• [Work request] Go through the entries below and count the lines holding the word "from". Reply with only the number, please.
The input Block Start
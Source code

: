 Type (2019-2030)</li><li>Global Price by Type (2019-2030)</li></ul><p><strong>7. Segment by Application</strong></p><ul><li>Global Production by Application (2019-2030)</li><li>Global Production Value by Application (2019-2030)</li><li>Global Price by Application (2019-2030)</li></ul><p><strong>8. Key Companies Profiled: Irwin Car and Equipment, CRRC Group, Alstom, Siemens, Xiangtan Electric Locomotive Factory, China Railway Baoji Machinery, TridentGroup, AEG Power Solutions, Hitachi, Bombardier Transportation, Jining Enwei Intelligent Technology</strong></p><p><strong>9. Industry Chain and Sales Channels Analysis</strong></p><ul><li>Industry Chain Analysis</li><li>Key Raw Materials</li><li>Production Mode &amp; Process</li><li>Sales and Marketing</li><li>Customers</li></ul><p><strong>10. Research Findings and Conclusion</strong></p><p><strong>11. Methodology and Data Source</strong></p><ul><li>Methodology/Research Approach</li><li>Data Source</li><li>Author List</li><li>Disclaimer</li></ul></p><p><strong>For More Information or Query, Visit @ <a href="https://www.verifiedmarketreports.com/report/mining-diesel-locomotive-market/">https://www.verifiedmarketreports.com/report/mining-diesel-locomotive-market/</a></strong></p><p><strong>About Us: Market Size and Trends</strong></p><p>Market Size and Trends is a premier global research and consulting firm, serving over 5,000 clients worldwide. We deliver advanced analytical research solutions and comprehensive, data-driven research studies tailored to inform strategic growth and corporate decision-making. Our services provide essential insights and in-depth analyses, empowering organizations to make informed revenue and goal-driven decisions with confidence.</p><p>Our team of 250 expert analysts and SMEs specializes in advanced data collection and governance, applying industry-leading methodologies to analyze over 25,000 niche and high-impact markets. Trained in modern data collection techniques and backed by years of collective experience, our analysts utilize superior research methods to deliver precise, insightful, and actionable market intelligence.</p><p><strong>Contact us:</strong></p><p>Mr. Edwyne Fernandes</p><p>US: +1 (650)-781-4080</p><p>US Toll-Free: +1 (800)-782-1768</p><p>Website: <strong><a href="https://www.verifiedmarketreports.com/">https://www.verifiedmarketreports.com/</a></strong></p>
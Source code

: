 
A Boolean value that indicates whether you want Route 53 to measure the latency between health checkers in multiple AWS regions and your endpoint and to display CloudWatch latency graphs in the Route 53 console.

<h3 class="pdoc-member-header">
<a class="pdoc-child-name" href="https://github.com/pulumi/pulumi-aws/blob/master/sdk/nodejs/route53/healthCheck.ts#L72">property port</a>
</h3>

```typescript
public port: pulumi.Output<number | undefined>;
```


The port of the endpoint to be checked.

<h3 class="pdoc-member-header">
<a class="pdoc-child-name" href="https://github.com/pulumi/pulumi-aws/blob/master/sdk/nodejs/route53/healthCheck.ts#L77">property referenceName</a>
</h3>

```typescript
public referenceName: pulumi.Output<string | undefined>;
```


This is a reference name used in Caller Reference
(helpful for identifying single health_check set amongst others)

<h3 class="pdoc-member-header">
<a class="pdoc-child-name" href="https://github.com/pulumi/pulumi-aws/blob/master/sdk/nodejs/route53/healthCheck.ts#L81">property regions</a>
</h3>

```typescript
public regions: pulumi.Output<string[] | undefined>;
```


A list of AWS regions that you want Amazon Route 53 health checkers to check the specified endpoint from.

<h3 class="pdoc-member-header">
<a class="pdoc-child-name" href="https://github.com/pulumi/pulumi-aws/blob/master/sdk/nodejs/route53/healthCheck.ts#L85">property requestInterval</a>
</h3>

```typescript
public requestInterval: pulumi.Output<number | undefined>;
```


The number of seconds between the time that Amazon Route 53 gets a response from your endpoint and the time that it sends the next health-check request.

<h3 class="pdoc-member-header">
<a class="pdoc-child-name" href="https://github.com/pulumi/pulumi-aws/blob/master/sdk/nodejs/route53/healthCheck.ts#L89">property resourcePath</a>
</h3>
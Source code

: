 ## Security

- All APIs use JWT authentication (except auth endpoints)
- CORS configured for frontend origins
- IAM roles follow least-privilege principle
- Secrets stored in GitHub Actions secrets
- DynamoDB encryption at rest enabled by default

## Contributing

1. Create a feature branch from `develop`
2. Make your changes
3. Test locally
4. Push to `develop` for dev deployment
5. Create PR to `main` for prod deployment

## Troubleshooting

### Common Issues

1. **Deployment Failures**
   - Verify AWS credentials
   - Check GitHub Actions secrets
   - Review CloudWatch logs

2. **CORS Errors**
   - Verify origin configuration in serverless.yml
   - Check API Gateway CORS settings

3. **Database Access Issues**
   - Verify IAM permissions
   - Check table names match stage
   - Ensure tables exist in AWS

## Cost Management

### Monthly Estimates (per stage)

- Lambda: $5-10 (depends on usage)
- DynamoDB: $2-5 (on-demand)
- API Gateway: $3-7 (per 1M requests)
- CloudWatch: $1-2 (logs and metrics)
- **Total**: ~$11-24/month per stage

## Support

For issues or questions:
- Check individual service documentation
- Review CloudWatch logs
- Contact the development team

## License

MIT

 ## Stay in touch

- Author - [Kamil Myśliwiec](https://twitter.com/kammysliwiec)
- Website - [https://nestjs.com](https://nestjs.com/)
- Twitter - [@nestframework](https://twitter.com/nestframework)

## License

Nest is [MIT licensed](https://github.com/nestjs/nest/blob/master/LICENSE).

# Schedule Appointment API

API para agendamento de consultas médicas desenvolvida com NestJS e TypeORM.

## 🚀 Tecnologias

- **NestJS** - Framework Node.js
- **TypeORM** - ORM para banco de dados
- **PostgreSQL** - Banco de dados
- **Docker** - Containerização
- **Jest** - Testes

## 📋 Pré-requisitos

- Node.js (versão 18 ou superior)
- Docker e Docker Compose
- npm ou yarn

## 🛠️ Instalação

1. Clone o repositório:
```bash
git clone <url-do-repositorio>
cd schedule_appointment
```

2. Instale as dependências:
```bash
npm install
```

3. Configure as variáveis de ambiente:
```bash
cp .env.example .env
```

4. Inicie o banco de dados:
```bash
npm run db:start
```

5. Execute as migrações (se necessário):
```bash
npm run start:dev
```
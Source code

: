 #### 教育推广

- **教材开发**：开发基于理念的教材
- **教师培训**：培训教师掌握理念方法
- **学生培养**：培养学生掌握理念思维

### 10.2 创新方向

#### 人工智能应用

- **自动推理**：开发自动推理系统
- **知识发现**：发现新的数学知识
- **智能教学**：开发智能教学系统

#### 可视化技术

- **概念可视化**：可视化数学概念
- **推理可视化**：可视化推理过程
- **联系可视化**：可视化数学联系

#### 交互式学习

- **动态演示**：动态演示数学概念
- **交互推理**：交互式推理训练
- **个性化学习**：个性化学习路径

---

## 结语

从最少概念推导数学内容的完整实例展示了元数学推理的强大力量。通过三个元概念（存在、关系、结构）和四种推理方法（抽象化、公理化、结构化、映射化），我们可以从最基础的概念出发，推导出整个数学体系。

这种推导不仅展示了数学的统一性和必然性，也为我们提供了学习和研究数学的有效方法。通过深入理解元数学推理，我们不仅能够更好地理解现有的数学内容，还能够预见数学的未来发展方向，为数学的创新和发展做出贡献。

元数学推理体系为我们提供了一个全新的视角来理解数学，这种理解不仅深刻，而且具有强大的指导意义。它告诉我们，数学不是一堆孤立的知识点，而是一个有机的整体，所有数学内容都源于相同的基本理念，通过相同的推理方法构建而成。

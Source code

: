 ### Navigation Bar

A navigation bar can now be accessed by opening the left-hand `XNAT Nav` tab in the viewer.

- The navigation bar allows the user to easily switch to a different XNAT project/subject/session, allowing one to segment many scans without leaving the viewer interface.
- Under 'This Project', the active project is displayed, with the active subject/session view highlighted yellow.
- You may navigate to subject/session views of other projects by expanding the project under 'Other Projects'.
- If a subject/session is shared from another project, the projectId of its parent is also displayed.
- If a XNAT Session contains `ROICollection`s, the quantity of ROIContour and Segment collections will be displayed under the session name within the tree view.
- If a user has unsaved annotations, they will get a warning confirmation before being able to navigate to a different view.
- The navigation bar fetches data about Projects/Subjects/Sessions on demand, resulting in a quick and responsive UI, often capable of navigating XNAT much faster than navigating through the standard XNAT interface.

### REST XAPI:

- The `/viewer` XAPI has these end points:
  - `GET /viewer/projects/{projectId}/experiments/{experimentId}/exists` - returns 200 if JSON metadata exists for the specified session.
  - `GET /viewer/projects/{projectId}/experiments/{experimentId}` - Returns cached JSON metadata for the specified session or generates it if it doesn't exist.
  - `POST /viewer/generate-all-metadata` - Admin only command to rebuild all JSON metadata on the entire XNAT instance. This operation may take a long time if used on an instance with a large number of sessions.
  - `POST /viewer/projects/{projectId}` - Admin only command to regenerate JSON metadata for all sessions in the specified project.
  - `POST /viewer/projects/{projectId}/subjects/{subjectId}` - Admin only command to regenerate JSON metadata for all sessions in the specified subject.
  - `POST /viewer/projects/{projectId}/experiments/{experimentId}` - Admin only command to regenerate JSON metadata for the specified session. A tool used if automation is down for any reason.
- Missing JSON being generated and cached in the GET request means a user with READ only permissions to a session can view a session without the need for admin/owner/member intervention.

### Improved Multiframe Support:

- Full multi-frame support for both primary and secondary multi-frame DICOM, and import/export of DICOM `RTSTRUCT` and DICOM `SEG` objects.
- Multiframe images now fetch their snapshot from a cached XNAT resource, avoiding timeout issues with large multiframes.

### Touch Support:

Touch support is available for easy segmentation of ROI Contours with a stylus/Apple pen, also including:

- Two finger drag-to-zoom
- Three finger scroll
The input Block End
• [Written answer] 5